[Stored dataset items]
-- -- --
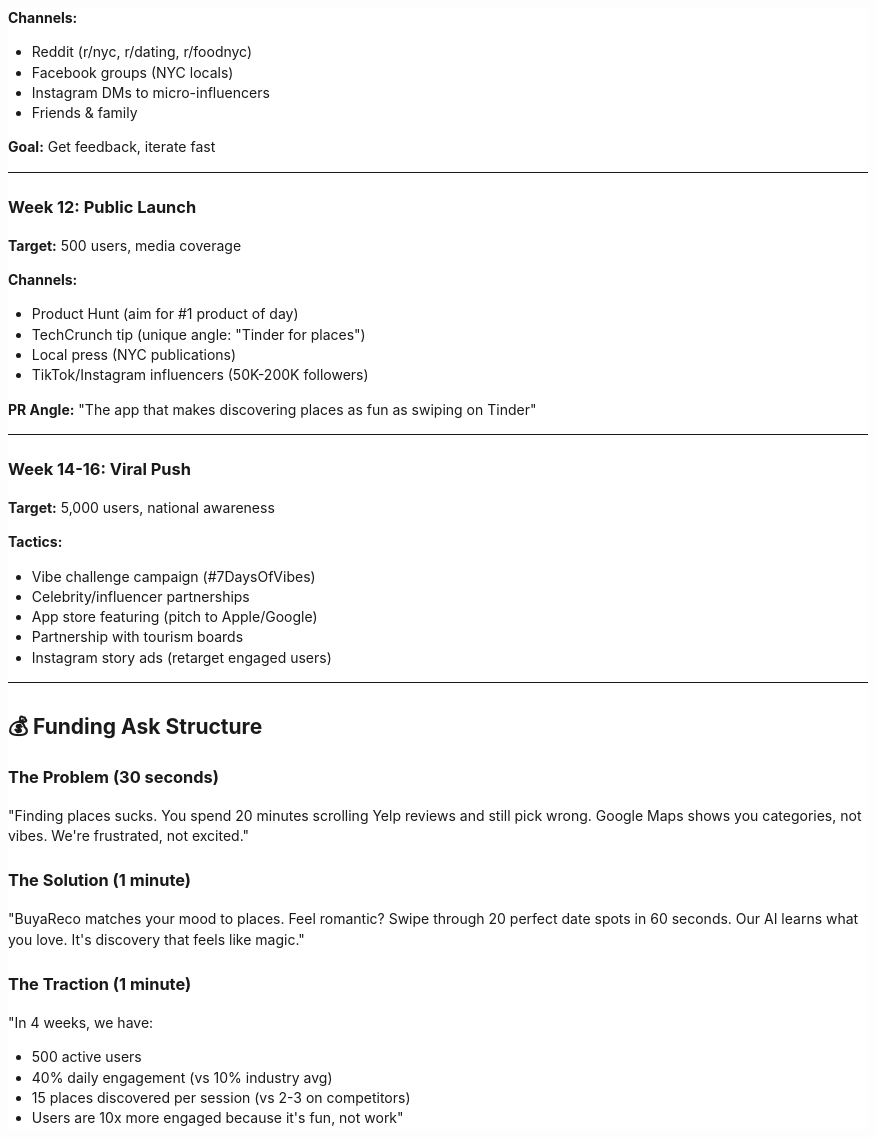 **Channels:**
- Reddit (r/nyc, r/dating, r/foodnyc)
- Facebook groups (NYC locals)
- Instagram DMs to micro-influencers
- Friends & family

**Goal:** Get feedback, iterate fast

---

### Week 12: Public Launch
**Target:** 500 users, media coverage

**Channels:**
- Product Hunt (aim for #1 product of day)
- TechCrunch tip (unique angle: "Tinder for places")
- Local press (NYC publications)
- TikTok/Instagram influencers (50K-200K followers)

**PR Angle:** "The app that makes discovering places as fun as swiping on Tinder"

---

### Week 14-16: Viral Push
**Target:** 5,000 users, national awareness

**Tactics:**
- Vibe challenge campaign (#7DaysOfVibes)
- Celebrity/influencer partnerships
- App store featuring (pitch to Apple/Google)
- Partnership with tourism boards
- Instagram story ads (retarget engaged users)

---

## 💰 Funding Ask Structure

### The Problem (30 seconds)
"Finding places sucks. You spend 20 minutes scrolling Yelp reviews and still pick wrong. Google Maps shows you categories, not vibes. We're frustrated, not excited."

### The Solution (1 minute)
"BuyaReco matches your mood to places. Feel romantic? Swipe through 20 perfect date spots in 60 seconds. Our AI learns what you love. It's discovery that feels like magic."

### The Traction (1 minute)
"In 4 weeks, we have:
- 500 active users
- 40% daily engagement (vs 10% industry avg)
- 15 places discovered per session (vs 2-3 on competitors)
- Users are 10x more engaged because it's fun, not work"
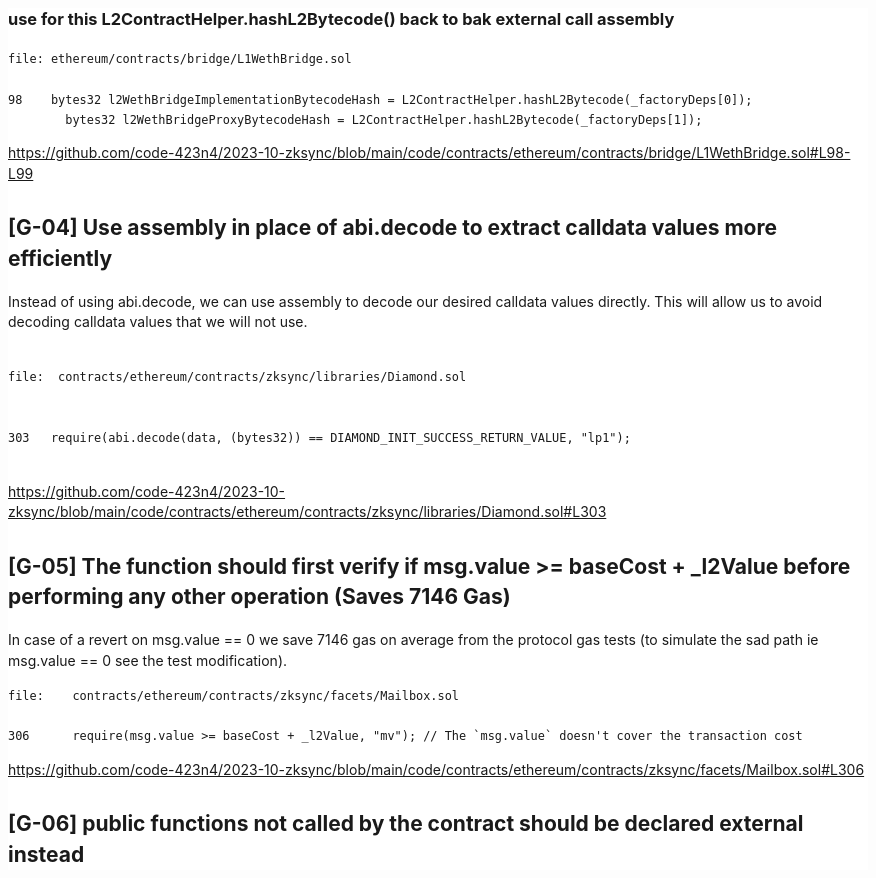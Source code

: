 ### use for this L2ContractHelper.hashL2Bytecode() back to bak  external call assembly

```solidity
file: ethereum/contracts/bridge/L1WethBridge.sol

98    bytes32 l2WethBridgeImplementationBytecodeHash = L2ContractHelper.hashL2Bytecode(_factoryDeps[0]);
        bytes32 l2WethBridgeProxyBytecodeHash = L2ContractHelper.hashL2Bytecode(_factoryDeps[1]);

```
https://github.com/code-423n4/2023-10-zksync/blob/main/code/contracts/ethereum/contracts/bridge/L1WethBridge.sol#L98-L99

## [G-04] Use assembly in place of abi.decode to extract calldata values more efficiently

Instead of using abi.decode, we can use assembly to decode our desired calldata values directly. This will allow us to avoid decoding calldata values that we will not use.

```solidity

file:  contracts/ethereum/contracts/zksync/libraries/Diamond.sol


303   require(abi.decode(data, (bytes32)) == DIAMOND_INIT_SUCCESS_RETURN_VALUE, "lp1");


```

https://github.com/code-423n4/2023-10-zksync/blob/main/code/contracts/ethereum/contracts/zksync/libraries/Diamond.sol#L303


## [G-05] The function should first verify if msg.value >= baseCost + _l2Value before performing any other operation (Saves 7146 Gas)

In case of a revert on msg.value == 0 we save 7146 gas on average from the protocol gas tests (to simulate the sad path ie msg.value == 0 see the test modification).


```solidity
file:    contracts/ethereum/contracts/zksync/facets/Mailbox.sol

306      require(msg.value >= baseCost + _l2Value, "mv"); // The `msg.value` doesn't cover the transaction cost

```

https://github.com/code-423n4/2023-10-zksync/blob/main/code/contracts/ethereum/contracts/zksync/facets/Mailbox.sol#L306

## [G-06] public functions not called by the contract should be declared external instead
-- -- --
» PROBLEM TO SOLVE: The output should be exactly the lines above from the line containing "- Vibe challenge campaign (#7DaysOfVibes)" to the line containing "### The Solution (1 minute)", inclusive, with no other lines.

» REPLY:
- Vibe challenge campaign (#7DaysOfVibes)
- Celebrity/influencer partnerships
- App store featuring (pitch to Apple/Google)
- Partnership with tourism boards
- Instagram story ads (retarget engaged users)

---

## 💰 Funding Ask Structure

### The Problem (30 seconds)
"Finding places sucks. You spend 20 minutes scrolling Yelp reviews and still pick wrong. Google Maps shows you categories, not vibes. We're frustrated, not excited."

### The Solution (1 minute)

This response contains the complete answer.